Lets take a look at one of the more obvious examples of how nations go to war. It is actually a long and involved process, and first and foremost a battle for your mind.
Warfare 101
Contrary to the image portrayed by the press, wars are not started overnight as a reaction to a single isolated event. Yes, I am aware that history books love to cite the “historic incidents” that sparked wars. The truth, however, is something entirely different. There’s a lot more going on than “one terrible incident.”
Warfare, as taught in WestPoint or any other military academy, is based on the rules and laws of strategy. While the equipment and resources vary from army to army or nation to nation, strategy is a skill of the mind – the ability to look at the resources at hand and how to best utilize them for the highest probability of success. Examples of resources include troops, equipment, vehicles, weather conditions, and terrain, to name a few. Wars are won or lost based on the strategic deployment and availability of resources and types of troops.
Strategy includes such painfully obvious actions as providing winter gear for troops in arctic regions. Sound obvious doesn’t it? Well fortunately for the free world, both Napoleon and Hitler failed to take cold weather gear into account when sending their armies to invade Russia. Their armies literally froze to death and were decimated by the Russian winter. Historians trace both of their downfalls in part to this strategic blunder.
Thus strategy is of the utmost importance. One needs to have all one’s ducks in a row, and to have the correct resources in the right place at the right time.

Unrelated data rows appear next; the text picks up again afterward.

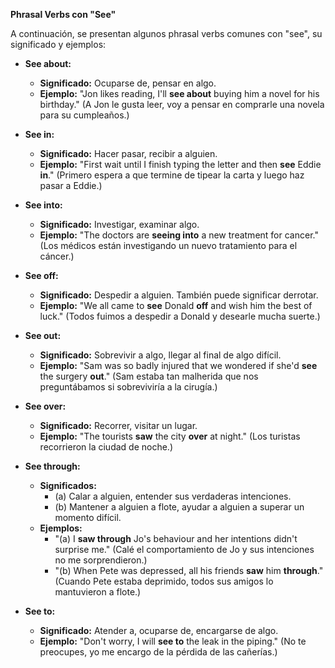

**Phrasal Verbs con "See"**

A continuación, se presentan algunos phrasal verbs comunes con "see", su significado y ejemplos:

*   **See about:**
    *   **Significado:** Ocuparse de, pensar en algo.
    *   **Ejemplo:** "Jon likes reading, I'll **see about** buying him a novel for his birthday." (A Jon le gusta leer, voy a pensar en comprarle una novela para su cumpleaños.)

*   **See in:**
    *   **Significado:** Hacer pasar, recibir a alguien.
    *   **Ejemplo:** "First wait until I finish typing the letter and then **see** Eddie **in**." (Primero espera a que termine de tipear la carta y luego haz pasar a Eddie.)

*   **See into:**
    *   **Significado:** Investigar, examinar algo.
    *   **Ejemplo:** "The doctors are **seeing into** a new treatment for cancer." (Los médicos están investigando un nuevo tratamiento para el cáncer.)

*   **See off:**
    *   **Significado:** Despedir a alguien. También puede significar derrotar.
    *   **Ejemplo:** "We all came to **see** Donald **off** and wish him the best of luck." (Todos fuimos a despedir a Donald y desearle mucha suerte.)

*   **See out:**
    *   **Significado:** Sobrevivir a algo, llegar al final de algo difícil.
    *   **Ejemplo:** "Sam was so badly injured that we wondered if she'd **see** the surgery **out**." (Sam estaba tan malherida que nos preguntábamos si sobreviviría a la cirugía.)

*   **See over:**
    *   **Significado:** Recorrer, visitar un lugar.
    *   **Ejemplo:** "The tourists **saw** the city **over** at night." (Los turistas recorrieron la ciudad de noche.)

*   **See through:**
    *   **Significados:**
        *   (a) Calar a alguien, entender sus verdaderas intenciones.
        *   (b) Mantener a alguien a flote, ayudar a alguien a superar un momento difícil.
    *   **Ejemplos:**
        *   "(a) I **saw through** Jo's behaviour and her intentions didn't surprise me." (Calé el comportamiento de Jo y sus intenciones no me sorprendieron.)
        *   "(b) When Pete was depressed, all his friends **saw** him **through**." (Cuando Pete estaba deprimido, todos sus amigos lo mantuvieron a flote.)

*   **See to:**
    *   **Significado:** Atender a, ocuparse de, encargarse de algo.
    *   **Ejemplo:** "Don't worry, I will **see to** the leak in the piping." (No te preocupes, yo me encargo de la pérdida de las cañerías.)

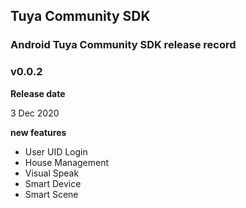 ## Tuya Community SDK

### Android Tuya Community SDK release record

### v0.0.2

**Release date**

3 Dec 2020

**new features**

- User UID Login
- House Management
- Visual Speak
- Smart Device
- Smart Scene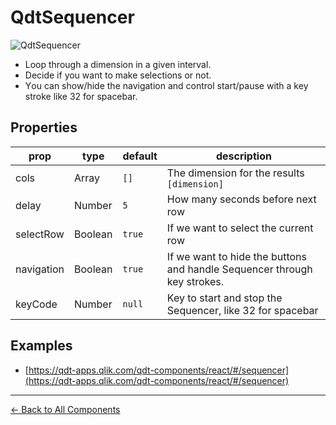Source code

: # QdtSequencer

![QdtSequencer](../assets/sequencer.png "QdtSequencer")

- Loop through a dimension in a given interval.
- Decide if you want to make selections or not.
- Υou can show/hide the navigation and control start/pause with a key stroke like 32 for spacebar.

## Properties

| prop       | type     | default | description |
| ---------- | -------- | ------- | ----------- |
| cols       | Array    | `[]`    | The dimension for the results `[dimension]` |
| delay      | Number   | `5`     | How many seconds before next row |
| selectRow  | Boolean  | `true`  | If we want to select the current row |
| navigation | Boolean  | `true`  | If we want to hide the buttons and handle Sequencer through key strokes. |
| keyCode    | Number   | `null`  | Key to start and stop the Sequencer, like 32 for spacebar |

## Examples

- [https://qdt-apps.qlik.com/qdt-components/react/#/sequencer](https://qdt-apps.qlik.com/qdt-components/react/#/sequencer)

---

[← Back to All Components](https://github.com/qlik-demo-team/qdt-components#components)

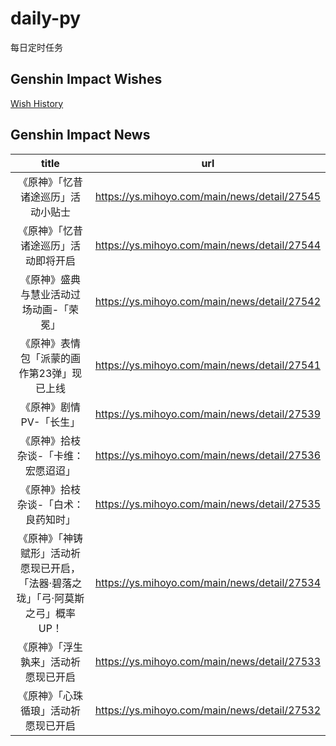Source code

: # daily-py
每日定时任务


## Genshin Impact Wishes
[Wish History](./genshin_impact_wish.md)


## Genshin Impact News

| title | url |
|:---:|:---:|
| 《原神》「忆昔诸途巡历」活动小贴士 | https://ys.mihoyo.com/main/news/detail/27545 |
| 《原神》「忆昔诸途巡历」活动即将开启 | https://ys.mihoyo.com/main/news/detail/27544 |
| 《原神》盛典与慧业活动过场动画-「荣冕」 | https://ys.mihoyo.com/main/news/detail/27542 |
| 《原神》表情包「派蒙的画作第23弹」现已上线 | https://ys.mihoyo.com/main/news/detail/27541 |
| 《原神》剧情PV-「长生」 | https://ys.mihoyo.com/main/news/detail/27539 |
| 《原神》拾枝杂谈-「卡维：宏愿迢迢」 | https://ys.mihoyo.com/main/news/detail/27536 |
| 《原神》拾枝杂谈-「白术：良药知时」 | https://ys.mihoyo.com/main/news/detail/27535 |
| 《原神》「神铸赋形」活动祈愿现已开启，「法器·碧落之珑」「弓·阿莫斯之弓」概率UP！ | https://ys.mihoyo.com/main/news/detail/27534 |
| 《原神》「浮生孰来」活动祈愿现已开启 | https://ys.mihoyo.com/main/news/detail/27533 |
| 《原神》「心珠循琅」活动祈愿现已开启 | https://ys.mihoyo.com/main/news/detail/27532 |

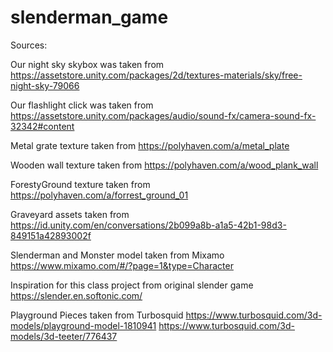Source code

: # slenderman_game

Sources:

Our night sky skybox was taken from 
https://assetstore.unity.com/packages/2d/textures-materials/sky/free-night-sky-79066

Our flashlight click was taken from
https://assetstore.unity.com/packages/audio/sound-fx/camera-sound-fx-32342#content

Metal grate texture taken from
https://polyhaven.com/a/metal_plate

Wooden wall texture taken from
https://polyhaven.com/a/wood_plank_wall 

ForestyGround texture taken from
https://polyhaven.com/a/forrest_ground_01

Graveyard assets taken from
https://id.unity.com/en/conversations/2b099a8b-a1a5-42b1-98d3-849151a42893002f

Slenderman and Monster model taken from Mixamo
https://www.mixamo.com/#/?page=1&type=Character

Inspiration for this class project from original slender game
https://slender.en.softonic.com/

Playground Pieces taken from Turbosquid
https://www.turbosquid.com/3d-models/playground-model-1810941
https://www.turbosquid.com/3d-models/3d-teeter/776437
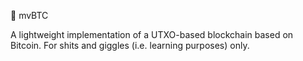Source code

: 🧪 mvBTC

A lightweight implementation of a UTXO-based blockchain based on Bitcoin. For shits and giggles (i.e. learning purposes) only.
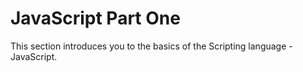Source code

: # JavaScript Part One

This section introduces you to the basics of the Scripting language - JavaScript.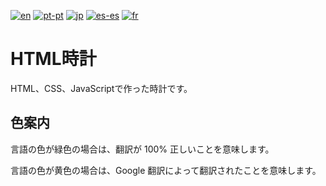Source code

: [![en](https://img.shields.io/badge/lang-en-darkgreen.svg)](https://github.com/staxhinho/Clock/blob/main/README.md)
[![pt-pt](https://img.shields.io/badge/lang-pt--pt-darkgreen.svg)](https://github.com/staxhinho/Clock/blob/main/README/README.pt-pt.md)
[![jp](https://img.shields.io/badge/lang-jp-darkgreen.svg)](https://github.com/staxhinho/Clock/blob/main/README/README.jp-jp.md)
[![es-es](https://img.shields.io/badge/lang-es--es-darkgreen.svg)](https://github.com/staxhinho/Clock/blob/main/README/README.jp-jp.md)
[![fr](https://img.shields.io/badge/lang-fr-yellow.svg)](https://github.com/staxhinho/Clock/blob/main/README/README.jp-jp.md)

# HTML時計
HTML、CSS、JavaScriptで作った時計です。

## 色案内
言語の色が緑色の場合は、翻訳が 100% 正しいことを意味します。

言語の色が黄色の場合は、Google 翻訳によって翻訳されたことを意味します。
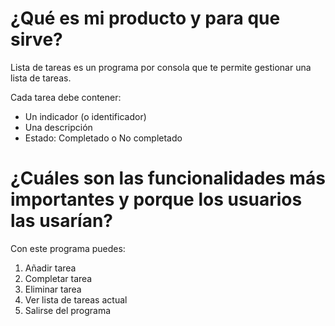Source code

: # ¿Qué es mi producto y para que sirve?
Lista de tareas es un programa por consola que te permite gestionar una 
lista de tareas.
 
Cada tarea debe contener: 
- Un indicador (o identificador) 
- Una descripción 
- Estado: Completado o No completado

# ¿Cuáles son las funcionalidades más importantes y porque los usuarios las usarían?

Con este programa puedes:

1. Añadir tarea
2. Completar tarea
3. Eliminar tarea
4. Ver lista de tareas actual
5. Salirse del programa
 

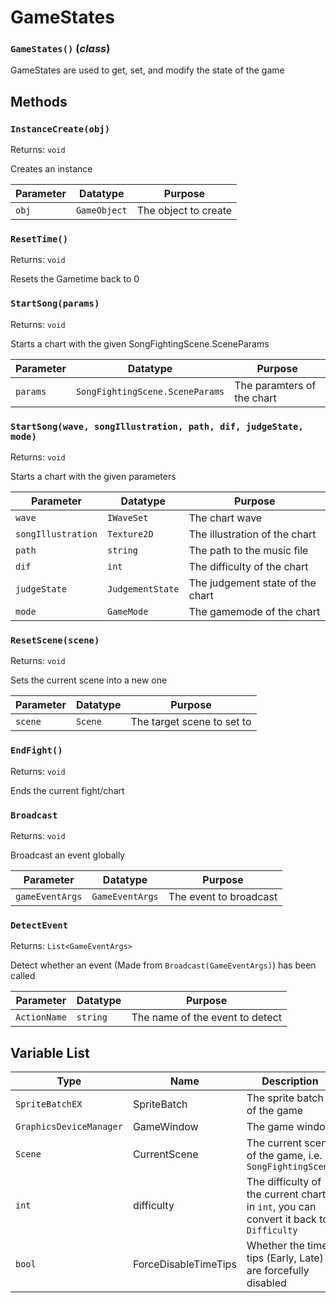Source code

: # GameStates

### `GameStates()` (*class*)

GameStates are used to get, set, and modify the state of the game

**Methods**
---
### `InstanceCreate(obj)` 
Returns: `void`

Creates an instance

| Parameter | Datatype  | Purpose |
|-----------|-----------|---------|
|`obj` |`GameObject` |The object to create |


### `ResetTime()` 
Returns: `void`

Resets the Gametime back to 0

### `StartSong(params)` 
Returns: `void`

Starts a chart with the given SongFightingScene.SceneParams

| Parameter | Datatype  | Purpose |
|-----------|-----------|---------|
|`params` |`SongFightingScene.SceneParams` |The paramters of the chart |


### `StartSong(wave, songIllustration, path, dif, judgeState, mode)` 
Returns: `void`

Starts a chart with the given parameters

| Parameter | Datatype  | Purpose |
|-----------|-----------|---------|
|`wave` |`IWaveSet` |The chart wave |
|`songIllustration` |`Texture2D` |The illustration of the chart |
|`path` |`string` |The path to the music file |
|`dif` |`int` |The difficulty of the chart |
|`judgeState` |`JudgementState` |The judgement state of the chart |
|`mode` |`GameMode` |The gamemode of the chart |


### `ResetScene(scene)` 
Returns: `void`

Sets the current scene into a new one

| Parameter | Datatype  | Purpose |
|-----------|-----------|---------|
|`scene` |`Scene` |The target scene to set to |


### `EndFight()` 
Returns: `void`

Ends the current fight/chart

### `Broadcast` 
Returns: `void`

Broadcast an event globally

| Parameter | Datatype  | Purpose |
|-----------|-----------|---------|
|`gameEventArgs` |`GameEventArgs` |The event to broadcast |


### `DetectEvent` 
Returns: `List<GameEventArgs>`

Detect whether an event (Made from `Broadcast(GameEventArgs)`) has been called

| Parameter | Datatype  | Purpose |
|-----------|-----------|---------|
|`ActionName` |`string` |The name of the event to detect |
## Variable List
 | Type | Name | Description 
 | ------ | ------ | ------ |
 | `SpriteBatchEX` | SpriteBatch | The sprite batch of the game|
 | `GraphicsDeviceManager` | GameWindow| The game window |
 | `Scene` | CurrentScene | The current scene of the game, i.e. `SongFightingScene` |
 | `int` | difficulty | The difficulty of the current chart in `int`, you can convert it back to `Difficulty` |
 | `bool` | ForceDisableTimeTips | Whether the time tips (Early, Late) are forcefully disabled |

What is the most valuable asset of any military campaign?
Most people will answer this question with some sort of variation of the same answers: “military might,” “stronger tanks,” “bigger bombs,” “faster planes …” But military textbooks and the rules of strategy proclaim something different.

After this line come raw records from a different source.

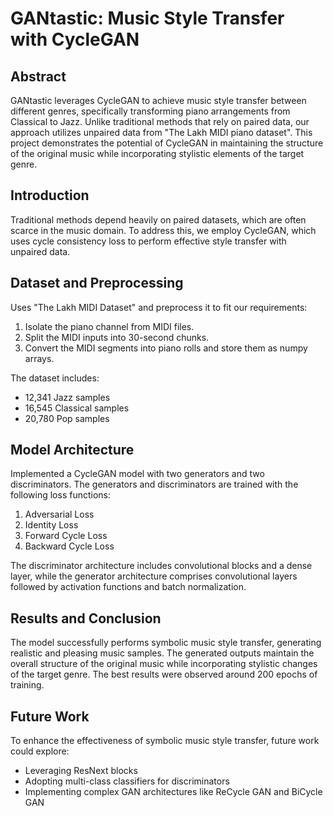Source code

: # GANtastic: Music Style Transfer with CycleGAN

## Abstract
GANtastic leverages CycleGAN to achieve music style transfer between different genres, specifically transforming piano arrangements from Classical to Jazz. Unlike traditional methods that rely on paired data, our approach utilizes unpaired data from "The Lakh MIDI piano dataset". This project demonstrates the potential of CycleGAN in maintaining the structure of the original music while incorporating stylistic elements of the target genre.

## Introduction
Traditional methods depend heavily on paired datasets, which are often scarce in the music domain. To address this, we employ CycleGAN, which uses cycle consistency loss to perform effective style transfer with unpaired data.


## Dataset and Preprocessing
Uses "The Lakh MIDI Dataset" and preprocess it to fit our requirements:
1. Isolate the piano channel from MIDI files.
2. Split the MIDI inputs into 30-second chunks.
3. Convert the MIDI segments into piano rolls and store them as numpy arrays.

The dataset includes:
- 12,341 Jazz samples
- 16,545 Classical samples
- 20,780 Pop samples

## Model Architecture
Implemented a CycleGAN model with two generators and two discriminators. The generators and discriminators are trained with the following loss functions:
1. Adversarial Loss
2. Identity Loss
3. Forward Cycle Loss
4. Backward Cycle Loss

The discriminator architecture includes convolutional blocks and a dense layer, while the generator architecture comprises convolutional layers followed by activation functions and batch normalization.

## Results and Conclusion
The model successfully performs symbolic music style transfer, generating realistic and pleasing music samples. The generated outputs maintain the overall structure of the original music while incorporating stylistic changes of the target genre. The best results were observed around 200 epochs of training.

## Future Work
To enhance the effectiveness of symbolic music style transfer, future work could explore:
- Leveraging ResNext blocks
- Adopting multi-class classifiers for discriminators
- Implementing complex GAN architectures like ReCycle GAN and BiCycle GAN
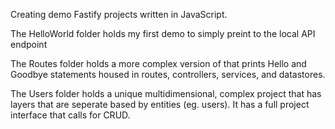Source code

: Creating demo Fastify projects written in JavaScript. 

The HelloWorld folder holds my first demo to simply preint to the local API endpoint

The Routes folder holds a more complex version of that prints Hello and Goodbye statements housed in routes, controllers, services, and datastores.

The Users folder holds a unique multidimensional, complex project that has layers that are seperate based by entities (eg. users). It has a full project interface that calls for CRUD. 
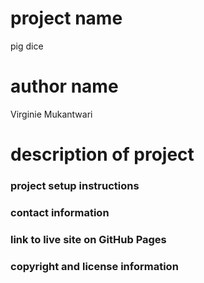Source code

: # project name
pig dice

# author name
Virginie Mukantwari

# description of project


### project setup instructions

### contact information



### link to live site on GitHub Pages


### copyright and license information
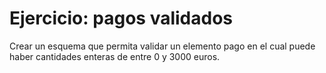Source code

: # Ejercicio: pagos validados
Crear un esquema que permita validar un elemento pago en el cual puede haber cantidades enteras de entre 0 y 3000 euros.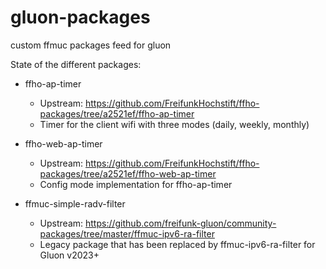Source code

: # gluon-packages
custom ffmuc packages feed for gluon

State of the different packages:

- ffho-ap-timer
  - Upstream: https://github.com/FreifunkHochstift/ffho-packages/tree/a2521ef/ffho-ap-timer
  - Timer for the client wifi with three modes (daily, weekly, monthly)

- ffho-web-ap-timer
  - Upstream: https://github.com/FreifunkHochstift/ffho-packages/tree/a2521ef/ffho-web-ap-timer
  - Config mode implementation for ffho-ap-timer

- ffmuc-simple-radv-filter
  - Upstream: <https://github.com/freifunk-gluon/community-packages/tree/master/ffmuc-ipv6-ra-filter>
  - Legacy package that has been replaced by ffmuc-ipv6-ra-filter for Gluon v2023+
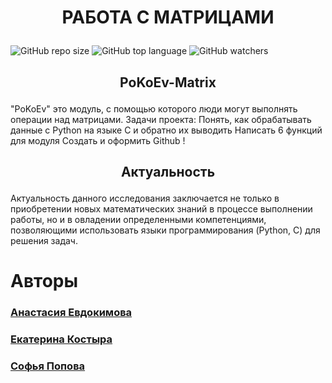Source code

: # <p align="center"> РАБОТА С МАТРИЦАМИ </p>
![GitHub repo size](https://img.shields.io/github/repo-size/PoKoEv-matrix/Module-C?color=green&label=Used%20Memory&style=plastic) ![GitHub top language](https://img.shields.io/github/languages/top/PoKoEv-matrix/Module-C?label=Python&logo=GitHub) ![GitHub watchers](https://img.shields.io/github/watchers/PoKoEv-matrix/Module-C?logoColor=blue&style=social)

## <p align="center"> PoKoEv-Matrix </p>

"PoKoEv" это модуль, с помощью которого люди могут выполнять операции над матрицами.
Задачи проекта:
Понять, как обрабатывать данные с Python на языке C и обратно их выводить
Написать 6 функций для модуля
Создать и оформить Github
!

## <p align="center"> Актуальность </p>

Актуальность данного исследования заключается не только в приобретении новых математических знаний в процессе выполнении работы, но и в овладении определенными компетенциями, позволяющими использовать языки программирования (Python, C) для решения задач.


# Авторы

### <a href="https://vk.com/evdokiii"> Анастасия Евдокимова</a>
### <a href="https://vk.com/id172125070"> Екатерина Костыра</a>
### <a href="https://vk.com/s.popova21"> Софья Попова </a>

Public opinion is the primary asset in the military arsenal. There is no single other element quite as vital as this one thing, public opinion, in waging a successful war.
Without at least the tacit approval of a population no war succeeds.

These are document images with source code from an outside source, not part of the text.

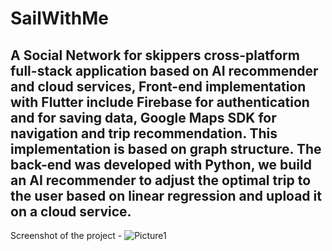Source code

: # SailWithMe


## A Social Network for skippers cross-platform full-stack application based on AI recommender and cloud services, Front-end implementation with Flutter include Firebase for authentication and for saving data, Google Maps SDK for navigation and trip recommendation. This implementation is based on graph structure. The back-end was developed with Python, we build an AI recommender to adjust the optimal trip to the user based on linear regression and upload it on a cloud service.

Screenshot of the project - 
![Picture1](https://user-images.githubusercontent.com/50862037/146367421-275a26ac-33e6-4acb-a824-cd47f6eea796.png)
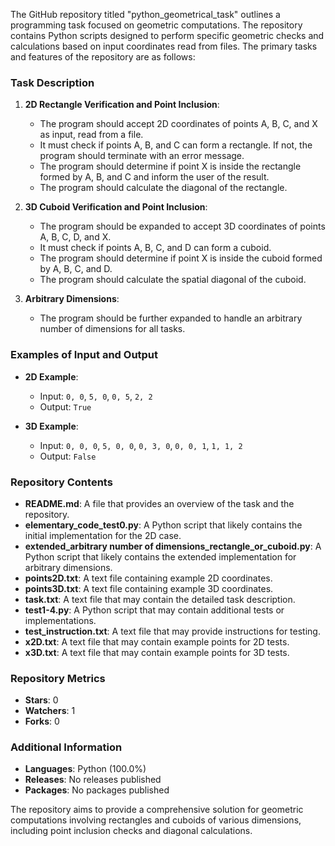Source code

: The GitHub repository titled "python_geometrical_task" outlines a programming task focused on geometric computations. The repository contains Python scripts designed to perform specific geometric checks and calculations based on input coordinates read from files. The primary tasks and features of the repository are as follows:

### Task Description

1. **2D Rectangle Verification and Point Inclusion**:
   - The program should accept 2D coordinates of points A, B, C, and X as input, read from a file.
   - It must check if points A, B, and C can form a rectangle. If not, the program should terminate with an error message.
   - The program should determine if point X is inside the rectangle formed by A, B, and C and inform the user of the result.
   - The program should calculate the diagonal of the rectangle.

2. **3D Cuboid Verification and Point Inclusion**:
   - The program should be expanded to accept 3D coordinates of points A, B, C, D, and X.
   - It must check if points A, B, C, and D can form a cuboid.
   - The program should determine if point X is inside the cuboid formed by A, B, C, and D.
   - The program should calculate the spatial diagonal of the cuboid.

3. **Arbitrary Dimensions**:
   - The program should be further expanded to handle an arbitrary number of dimensions for all tasks.

### Examples of Input and Output

- **2D Example**:
  - Input: `0, 0`, `5, 0`, `0, 5`, `2, 2`
  - Output: `True`

- **3D Example**:
  - Input: `0, 0, 0`, `5, 0, 0`, `0, 3, 0`, `0, 0, 1`, `1, 1, 2`
  - Output: `False`

### Repository Contents

- **README.md**: A file that provides an overview of the task and the repository.
- **elementary_code_test0.py**: A Python script that likely contains the initial implementation for the 2D case.
- **extended_arbitrary number of dimensions_rectangle_or_cuboid.py**: A Python script that likely contains the extended implementation for arbitrary dimensions.
- **points2D.txt**: A text file containing example 2D coordinates.
- **points3D.txt**: A text file containing example 3D coordinates.
- **task.txt**: A text file that may contain the detailed task description.
- **test1-4.py**: A Python script that may contain additional tests or implementations.
- **test_instruction.txt**: A text file that may provide instructions for testing.
- **x2D.txt**: A text file that may contain example points for 2D tests.
- **x3D.txt**: A text file that may contain example points for 3D tests.

### Repository Metrics

- **Stars**: 0
- **Watchers**: 1
- **Forks**: 0

### Additional Information

- **Languages**: Python (100.0%)
- **Releases**: No releases published
- **Packages**: No packages published

The repository aims to provide a comprehensive solution for geometric computations involving rectangles and cuboids of various dimensions, including point inclusion checks and diagonal calculations.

Ancient military commanders knew this. One of the oldest books on strategy written roughly 5000 years ago, and probably the most studied book by military commanders throughout the ages, is “The Art of War” by Sun Tzu. This book covers public opinion as the very first point of consideration before engaging in warfare.
Sun Tzu uses the more archaic term for “public opinion:” Moral Law.
“The Moral Law causes the people to be in complete accord with their ruler, so that they will follow him regardless of their lives, undismayed by any danger.”—Sun Tzu, The Art of War
So What Does “Moral Law” Mean?
It means having the people, or the civilians, on your side. It means convincing the population that there is a cause for war – that it is “just” or justified, that one is getting rid of something bad, that one is eradicating evil …. One has to convince people that some group is “different” “inhuman”, or “a threat to the civilized world”.
As long as the people are of the opinion that you are getting rid of something sufficiently undesirable you can start a war. As they will give you their support, after all you are doing something “good” by destroying something “evil”. Without the support or approval of the people, war cannot be declared.
So the real battle ground for any war, no matter where it is fought, starts in the minds of the people.
Confrontation on the battlefield is factually one of the latter stages of war, it is only started once the fight for public approval has been won. The conditioning of people to accept the war would have started months, if not years or decades, earlier.
Media the Strategic Partner for War
Few wars would really get off the ground, and many more would have been avoided completely, if we still had a free press which was not tied to corporate or special interests.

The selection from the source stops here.